Three streets in Lancaster city centre are in line for a £1.28m fund to help unlock their economic potential.
Lancaster City Council has been successful in an expression of interest for funds to help boost the local economy by transforming one of Lancaster’s most historic areas.
The city’s Grand Theatre and its plans for a new foyer are a major component of the bid.
Lancaster has been chosen as one of a new wave of High Streets Heritage Action Zones (HSHAZ) and will now further develop plans to secure up to £1.28m to unlock the economic potential of an area in the north-east of the city around North Road, Lower Church Street and St Leonardgate.
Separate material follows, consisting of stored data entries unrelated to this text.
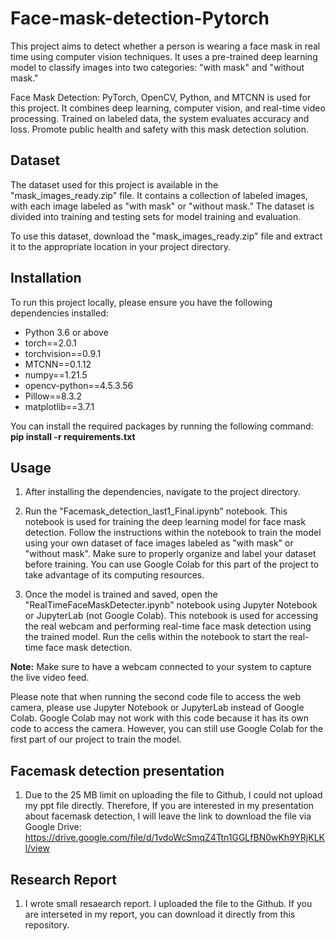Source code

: # Face-mask-detection-Pytorch

This project aims to detect whether a person is wearing a face mask in real time using computer vision techniques. It uses a pre-trained deep learning model to classify images into two categories: "with mask" and "without mask."

Face Mask Detection: PyTorch, OpenCV, Python, and MTCNN is used for this project. It combines deep learning, computer vision, and real-time video processing. Trained on labeled data, the system evaluates accuracy and loss. Promote public health and safety with this mask detection solution.
 
 

## Dataset

The dataset used for this project is available in the "mask_images_ready.zip" file. It contains a collection of labeled images, with each image labeled as "with mask" or "without mask." The dataset is divided into training and testing sets for model training and evaluation.

To use this dataset, download the "mask_images_ready.zip" file and extract it to the appropriate location in your project directory.

## Installation

To run this project locally, please ensure you have the following dependencies installed:

- Python 3.6 or above
- torch==2.0.1
- torchvision==0.9.1
- MTCNN==0.1.12
- numpy==1.21.5
- opencv-python==4.5.3.56
- Pillow==8.3.2
- matplotlib==3.7.1

You can install the required packages by running the following command:
**pip install -r requirements.txt**



## Usage

1. After installing the dependencies, navigate to the project directory.

2. Run the "Facemask_detection_last1_Final.ipynb" notebook. This notebook is used for training the deep learning model for face mask detection. Follow the instructions within the notebook to train the model using your own dataset of face images labeled as "with mask" or "without mask". Make sure to properly organize and label your dataset before training. You can use Google Colab for this part of the project to take advantage of its computing resources.

3. Once the model is trained and saved, open the "RealTimeFaceMaskDetecter.ipynb" notebook using Jupyter Notebook or JupyterLab (not Google Colab). This notebook is used for accessing the real webcam and performing real-time face mask detection using the trained model. Run the cells within the notebook to start the real-time face mask detection.

**Note:** Make sure to have a webcam connected to your system to capture the live video feed.

Please note that when running the second code file to access the web camera, please use Jupyter Notebook or JupyterLab instead of Google Colab. Google Colab may not work with this code because it has its own code to access the camera. However, you can still use Google Colab for the first part of our project to train the model.

## Facemask detection presentation
1. Due to the 25 MB limit on uploading the file to Github, I could not upload my ppt file directly. Therefore, If you are interested in my presentation about facemask detection, I will leave the link to download the file via Google Drive: https://drive.google.com/file/d/1vdoWcSmqZ4Ttn1GGLfBN0wKh9YRjKLKl/view

## Research Report
1. I wrote small resaearch report. I uploaded the file to the Github. If you are interseted in my report, you can download it directly from this repository.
This area traces the development of Lancaster from its Roman and medieval settlements through its 18th and 19th century expansion as a result of trading opportunities arising from its positioning next to the River Lune.
This creates a rich townscape character and quality that positions Lancaster today as one of England’s Heritage Cities.
The money will be used to help restore and enhance the historic character of the area, creating an attractive, engaging and vibrant place for people to live, work and play through investment in buildings, spaces and activities.
The council says it will help to strengthen connections with the existing heart of the city and improve the cultural offer.
Coun Tim Hamilton-Cox, Lancaster City Council’s cabinet member for economic development and regeneration, said: “The area which will be covered by the HSHAZ is home to an extraordinarily rich heritage, which has helped to shape the city’s distinctive identity and character.
“It does, however, suffer from being disconnected physically from the core city centre, something which we now hope to be able to address and unlock the unique potential that is presented by its historic buildings and streetscape.
“This funding will act as a catalyst to reinvigorate the public realm and its cultural offer in this part of the city, as well as contributing to the wider plans that are emerging for the Canal Quarter.”
Complementary to the core project, the council will also seek to support the Churches Conservation Trust in the repair and re-use of the Grade II* St John’s Church.
The building is identified on Historic England’s Heritage at Risk register and has been vacant since the Storm Desmond floods in December 2015.
The investment should help deliver an improved offer for people coming into the city centre.
Tony Johnson, Lancaster BID Manager, said: “Lancaster BID is delighted with the success of the High Streets Heritage Action Zone application for Lancaster. The HSHAZ provides a superb opportunity to build on the physical assets already in place in Lancaster and further add to the welcoming environment for visitors and residents.
“Lancaster BID will actively engage with Lancaster City Council and other partners to facilitate close consultation with the business community to ensure the HSHAZ is a success and fully delivers on its potential for the whole of Lancaster.”
Lancaster City Council will now work with Historic England and local delivery partners to further develop plans for the HSHAZ which would support investment in the city over four years from April 2020.
Earlier this year Lancaster City Council was successful in the first stage of a bid for the Future High Streets Fund for Morecambe, which could ultimately lead to the town receiving up to £25million to transform the high street.